Sie sitzen hinten im hinteren Teil des Busses, dort wo vier Leute sitzen können wobei man sich gegenübersitzt. Diese Viererplätze sind beliebt, weil man die Füsse auf die Sitzplätze gegenüber legen kann. Vorausgesetzt, der Bus hat keine Kameras. Die Fahrer nämlich tickern ausnahmslos alle aus, wenn sie hochgelegte Füsse auf ihre Monitore bekommen. Manchmal denke ich, sie seien nur dazu da, um Leute vollzuferzen, die ihre Füsse hochlegen, aber in den Zeiten, in denen in jedem Bus mindestens 37 Kameras das Geschehen zum Fahrer funken, werden auch die sich dann mal wieder aufs Fahren konzentrieren können.
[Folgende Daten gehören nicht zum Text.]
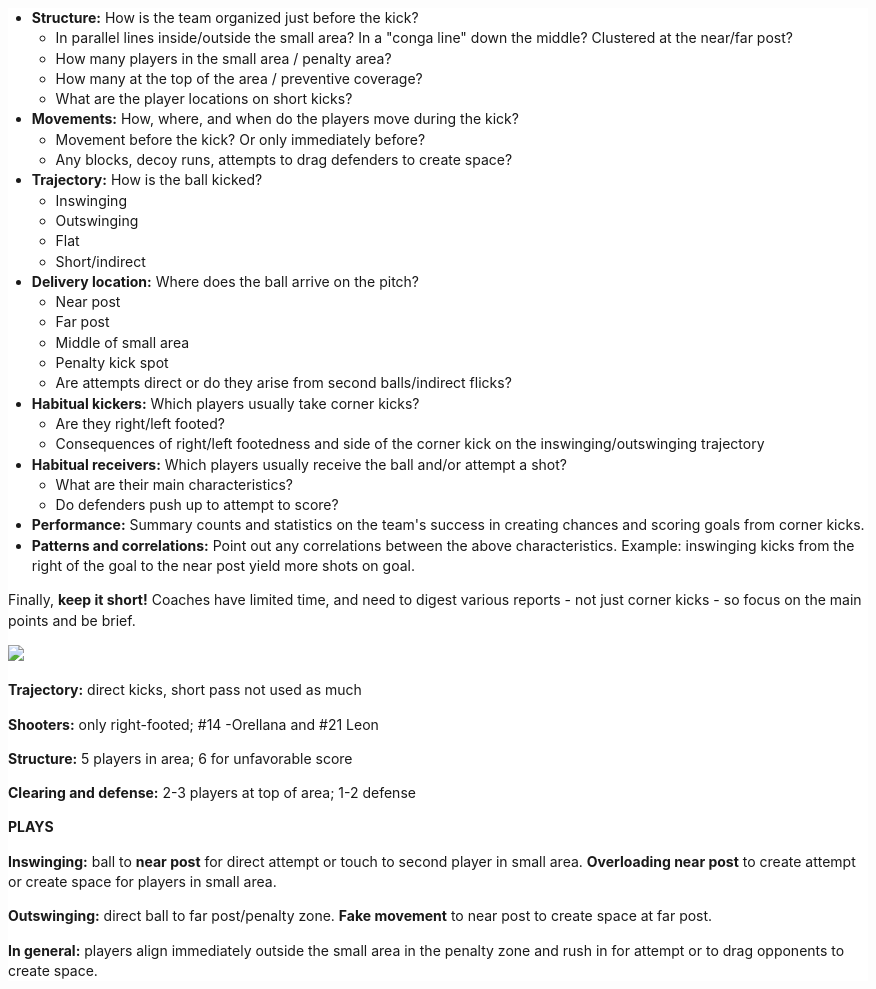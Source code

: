 * __Structure:__ How is the team organized just before the kick?
  - In parallel lines inside/outside the small area? In a "conga line" down the middle? Clustered at the near/far post?
  - How many players in the small area / penalty area?
  - How many at the top of the area / preventive coverage?
  - What are the player locations on short kicks? 
* __Movements:__ How, where, and when do the players move during the kick?
  - Movement before the kick? Or only immediately before?
  - Any blocks, decoy runs, attempts to drag defenders to create space? 
* __Trajectory:__ How is the ball kicked? 
  - Inswinging
  - Outswinging
  - Flat
  - Short/indirect
* __Delivery location:__ Where does the ball arrive on the pitch?
  - Near post
  - Far post
  - Middle of small area
  - Penalty kick spot
  - Are attempts direct or do they arise from second balls/indirect flicks?
* __Habitual kickers:__ Which players usually take corner kicks?
  - Are they right/left footed?
  - Consequences of right/left footedness and side of the corner kick on the inswinging/outswinging trajectory
* __Habitual receivers:__ Which players usually receive the ball and/or attempt a shot? 
  - What are their main characteristics?
  - Do defenders push up to attempt to score?
* __Performance:__ Summary counts and statistics on the team's success in creating chances and scoring goals from corner kicks.
* __Patterns and correlations:__ Point out any correlations between the above characteristics. Example: inswinging kicks from the right of the goal to the near post yield more shots on goal.

Finally, __keep it short!__ Coaches have limited time, and need to digest various reports - not just corner kicks - so focus on the main points and be brief.   



![](img/corner_kicks2.png)

__Trajectory:__  direct kicks\, short pass not used as much

__Shooters:__  only right\-footed; \#14 \-Orellana and \#21 Leon

__Structure:__  5 players in area; 6 for unfavorable score

__Clearing and defense:__  2\-3 players at top of area; 1\-2 defense

__PLAYS__

__Inswinging:__  ball to  __near post__  for direct attempt or touch to second player in small area\.  __Overloading near post__  to create attempt or create space for players in small area\.

__Outswinging:__  direct ball to far post/penalty zone\.  __Fake movement__  to near post to create space at far post\.

__In general:__  players align immediately outside the small area in the penalty zone and rush in for attempt or to drag opponents to create space\.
Es sind zwei Männchen und zwei Weibchen, alle um die achtzehn Jahre jung. Es geht um ihre Perspektiven und darum, wie es denn nach der Schule weitergehen soll. Die Mädels wissen nicht so recht. Vielleicht FH, vielleicht Berlin, vielleicht gar keine Ahnung und erstmal gucken. Klingt nach kalkuliertem Nichtstun. Sehr sympathisch. Eines der Männchen hat sich für Tischler entschieden. Ja, geht. Tischler geht immer. Da kann man auch noch was draus machen, wenn man die Ausbildung fertig hat, denke ich mir. Warum er dafür nun dreizehn Jahre lang zur Schule gegangen ist, wird mir weder klar, noch wird es Thema der Runde. Das muss wohl heute so. Der angehende Tischler fragt das andere Männchen, wie viele Jahre es denn nun werden sollen als Uffz. „Machste acht, oder zwölf?“ fragt er den, der sich immer schon selber als den Kuhlsten der Runde betrachtete. Ich kenne die schon ein paar Jahre, ich fahre seit gut fünf Jahren diese Strecke, als sie noch Dreizehn waren und modisch genauso am Dorf orientiert, wie heute auch. Er war immer einer jener Männchen, die viel lauter vom Wochenende erzählen als nötig. So, dass auch der ganze Bus etwas von seinen Geschichten hatte. Das die keinen interessierten, interessierte ihn dabei kein bisschen. Alle sollten hören, was für ein unglaublich kuhler Typ er ist. Er machte jede Mode mit. Erst waren es Baggy-Jeans, dann der Softie-Iro mit Stränchen, später dann Jeans-in-die-Socken, Picaldi und Minikappe. Heute eben Berlin-Mitte Struwelschnitt und Pali-Tuch, wobei immer noch zu sehen ist, dass er eher vom Lande kommt.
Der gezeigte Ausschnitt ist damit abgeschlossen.